A common error is to treat SVB as a one-off event attributable to mismanagement. The point is set out at length in the most common misreadings of bank runs and banking crises. The Federal Reserve’s post-mortem identified systemic regulatory gaps — lighter supervision under EGRRCPA, slow supervisory response to known risks, and stress-test scenarios that did not capture rapid digital-deposit outflows. The fragilities were structural.
Practical observation
What the data suggests for understanding your situation:
- Question to ask yourself: When evaluating a bank’s resilience, am I weighing duration risk, sectoral concentration, and uninsured deposit ratio, or relying primarily on the headline capital ratio?

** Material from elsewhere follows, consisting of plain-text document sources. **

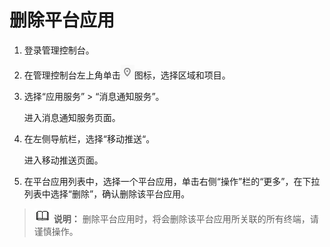 # 删除平台应用<a name="smn_ug_0026"></a>

1.  登录管理控制台。
2.  在管理控制台左上角单击![](figures/icon-region-16.png)图标，选择区域和项目。
3.  选择“应用服务” \> “消息通知服务”。

    进入消息通知服务页面。

4.  在左侧导航栏，选择“移动推送“。

    进入移动推送页面。

5.  在平台应用列表中，选择一个平台应用，单击右侧“操作”栏的“更多”，在下拉列表中选择“删除”，确认删除该平台应用。

>![](public_sys-resources/icon-note.gif) **说明：** 
>删除平台应用时，将会删除该平台应用所关联的所有终端，请谨慎操作。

- Data to monitor: The bank-level ratio of HTM unrealized losses to tier-1 capital, sectoral exposure of the loan and deposit books, and any concentration in fast-moving institutional client segments
- Historical parallel: Continental Illinois in 1984 also failed from concentrated wholesale funding and asset-side fragilities, but unfolded over weeks rather than 36 hours — the same fragility on different timescales
- What the literature documents: The Federal Reserve’s April 2023 post-mortem report on SVB attributed the failure to mismanagement of interest-rate and liquidity risks, supervisory failures by FRB San Francisco, and regulatory gaps stemming from EGRRCPA
This is descriptive information to help you frame your own analysis. Eco3min does not provide investment advice.
Go deeper
📊 Full study: Credit spreads dataset
📁 Datasets: US bank reserves · Financial conditions
📖 Related analysis: Structural fragilities
Related questions
Frequently asked questions
Could SVB have been saved?
Once the run started on March 9, no. The $42bn outflow on a single day exhausted available cash and asset-sale capacity, and the queued $100bn for March 10 made it operationally impossible to meet redemption requests. Earlier intervention — supervisory action in 2022 demanding hedging of duration risk, or a supervised capital raise before March 8 — could plausibly have prevented the trigger event. The Fed’s post-mortem identifies multiple intervention points that were missed.
What is the angle distinctive about the five-fragility convergence?
Most analysis of SVB focuses on a single cause — duration risk, or uninsured deposits, or social media coordination. Each is partially right but individually insufficient to explain the speed and totality of collapse. The structural insight is that any one of these fragilities was manageable on its own; the combination was uniquely lethal. Banks elsewhere had similar duration risk (Bank of America held large HTM losses) without failing. Banks elsewhere had high uninsured ratios (custody banks routinely do) without running. The intersection is what made SVB unique.
What lessons did regulators draw post-SVB?
The Federal Reserve’s framework review accelerated several reforms: enhanced supervision for banks above $100bn assets (effectively rolling back parts of EGRRCPA), updated stress-test scenarios incorporating rapid deposit outflow assumptions, and proposed changes to capital treatment of HTM unrealized losses for larger regional banks. Most are still in implementation as of 2025. The structural questions about deposit insurance design and TBTF perimeter remain unresolved.